Maize lipid droplet-associated protein 2 is recruited by a virus to enhance viral multiplication and infection through regulating cellular fatty acid metabolism.

Abstract

Pathogen infection induces massive reprogramming of host primary metabolism. Lipid and fatty acid (FA) metabolism is generally disrupted by pathogens and co-opted for their proliferation. Lipid droplets (LDs) that play important roles in regulating cellular lipid metabolism are utilized by a variety of pathogens in mammalian cells. However, the function of LDs during pathogenic infection in plants remains unknown. We show here that infection by rice black streaked dwarf virus (RBSDV) affects the lipid metabolism of maize, which causes elevated accumulation of C18 polyunsaturated fatty acids (PUFAs) leading to viral proliferation and symptom development.

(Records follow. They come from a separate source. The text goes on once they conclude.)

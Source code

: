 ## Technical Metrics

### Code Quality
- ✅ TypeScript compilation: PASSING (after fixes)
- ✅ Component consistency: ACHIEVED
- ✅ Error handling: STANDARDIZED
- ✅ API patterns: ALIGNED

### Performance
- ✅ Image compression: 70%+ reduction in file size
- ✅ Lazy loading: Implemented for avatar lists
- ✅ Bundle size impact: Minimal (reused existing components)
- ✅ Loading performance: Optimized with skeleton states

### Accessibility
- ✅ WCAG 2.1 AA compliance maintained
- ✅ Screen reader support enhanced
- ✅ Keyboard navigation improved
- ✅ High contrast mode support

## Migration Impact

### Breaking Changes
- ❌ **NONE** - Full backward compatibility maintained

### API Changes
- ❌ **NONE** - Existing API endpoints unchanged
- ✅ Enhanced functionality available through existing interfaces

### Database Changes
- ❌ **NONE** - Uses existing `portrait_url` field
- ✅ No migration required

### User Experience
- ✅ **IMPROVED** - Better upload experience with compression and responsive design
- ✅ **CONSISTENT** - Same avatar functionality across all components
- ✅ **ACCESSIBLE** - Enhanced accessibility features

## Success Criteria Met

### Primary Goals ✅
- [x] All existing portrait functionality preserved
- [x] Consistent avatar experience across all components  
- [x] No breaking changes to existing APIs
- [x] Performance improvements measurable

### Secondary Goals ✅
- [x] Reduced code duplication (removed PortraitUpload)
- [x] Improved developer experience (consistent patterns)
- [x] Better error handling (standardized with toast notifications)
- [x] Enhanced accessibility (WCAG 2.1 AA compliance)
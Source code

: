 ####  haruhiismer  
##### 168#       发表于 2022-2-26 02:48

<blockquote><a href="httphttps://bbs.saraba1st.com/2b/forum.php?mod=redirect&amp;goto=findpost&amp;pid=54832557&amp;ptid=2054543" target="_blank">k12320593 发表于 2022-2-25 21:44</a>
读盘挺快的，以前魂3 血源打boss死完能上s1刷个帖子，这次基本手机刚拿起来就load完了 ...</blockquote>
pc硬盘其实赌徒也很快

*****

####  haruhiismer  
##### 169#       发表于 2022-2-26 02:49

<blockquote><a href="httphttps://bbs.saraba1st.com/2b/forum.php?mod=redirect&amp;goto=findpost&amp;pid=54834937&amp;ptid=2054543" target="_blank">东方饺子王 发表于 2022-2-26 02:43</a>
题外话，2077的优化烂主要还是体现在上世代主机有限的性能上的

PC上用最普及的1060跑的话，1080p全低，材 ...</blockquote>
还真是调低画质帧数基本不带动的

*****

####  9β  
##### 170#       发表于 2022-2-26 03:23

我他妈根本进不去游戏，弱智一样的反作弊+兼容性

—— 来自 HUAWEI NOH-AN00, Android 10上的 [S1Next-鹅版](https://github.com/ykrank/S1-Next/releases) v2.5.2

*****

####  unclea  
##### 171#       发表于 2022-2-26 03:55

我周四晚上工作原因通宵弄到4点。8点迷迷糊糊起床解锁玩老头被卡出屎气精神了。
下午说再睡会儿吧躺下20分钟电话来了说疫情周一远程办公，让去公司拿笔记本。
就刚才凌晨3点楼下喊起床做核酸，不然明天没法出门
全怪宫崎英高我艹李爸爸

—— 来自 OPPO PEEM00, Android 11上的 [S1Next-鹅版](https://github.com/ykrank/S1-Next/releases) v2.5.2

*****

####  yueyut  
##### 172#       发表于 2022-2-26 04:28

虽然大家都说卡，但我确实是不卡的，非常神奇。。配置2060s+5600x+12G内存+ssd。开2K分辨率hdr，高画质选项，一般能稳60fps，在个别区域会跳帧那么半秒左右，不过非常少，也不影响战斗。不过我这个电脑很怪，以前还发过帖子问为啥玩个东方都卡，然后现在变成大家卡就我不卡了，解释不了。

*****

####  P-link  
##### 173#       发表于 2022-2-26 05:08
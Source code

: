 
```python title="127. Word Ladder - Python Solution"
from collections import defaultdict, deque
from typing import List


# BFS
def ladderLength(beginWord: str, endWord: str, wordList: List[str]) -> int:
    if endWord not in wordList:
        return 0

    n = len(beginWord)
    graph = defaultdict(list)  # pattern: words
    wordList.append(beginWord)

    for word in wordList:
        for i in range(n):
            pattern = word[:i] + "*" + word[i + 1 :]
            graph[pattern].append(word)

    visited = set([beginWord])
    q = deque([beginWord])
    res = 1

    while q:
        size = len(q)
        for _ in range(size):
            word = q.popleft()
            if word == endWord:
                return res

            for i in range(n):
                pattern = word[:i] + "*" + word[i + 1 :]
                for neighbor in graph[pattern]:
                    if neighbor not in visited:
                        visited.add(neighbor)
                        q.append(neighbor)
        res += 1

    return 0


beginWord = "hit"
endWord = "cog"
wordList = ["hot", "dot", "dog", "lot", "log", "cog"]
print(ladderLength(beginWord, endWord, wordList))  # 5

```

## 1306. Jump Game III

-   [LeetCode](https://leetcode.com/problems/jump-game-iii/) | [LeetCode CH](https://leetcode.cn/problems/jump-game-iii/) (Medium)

The overexpression of one of the two novel LD-associated proteins (LDAPs) of maize (ZmLDAP1 and ZmLDAP2) induces LD clustering. The core capsid protein P8 of RBSDV interacts with ZmLDAP2 and prevents its degradation through the ubiquitin-proteasome system mediated by a UBX domain-containing protein, PUX10. In addition, silencing of ZmLDAP2 downregulates the expression of FA desaturase genes in maize, leading to a decrease in C18 PUFAs levels and suppression of RBSDV accumulation. Our findings reveal that plant virus may recruit LDAP to regulate cellular FA metabolism to promote viral multiplication and infection. These results expand the knowledge of LD functions and viral infection mechanisms in plants.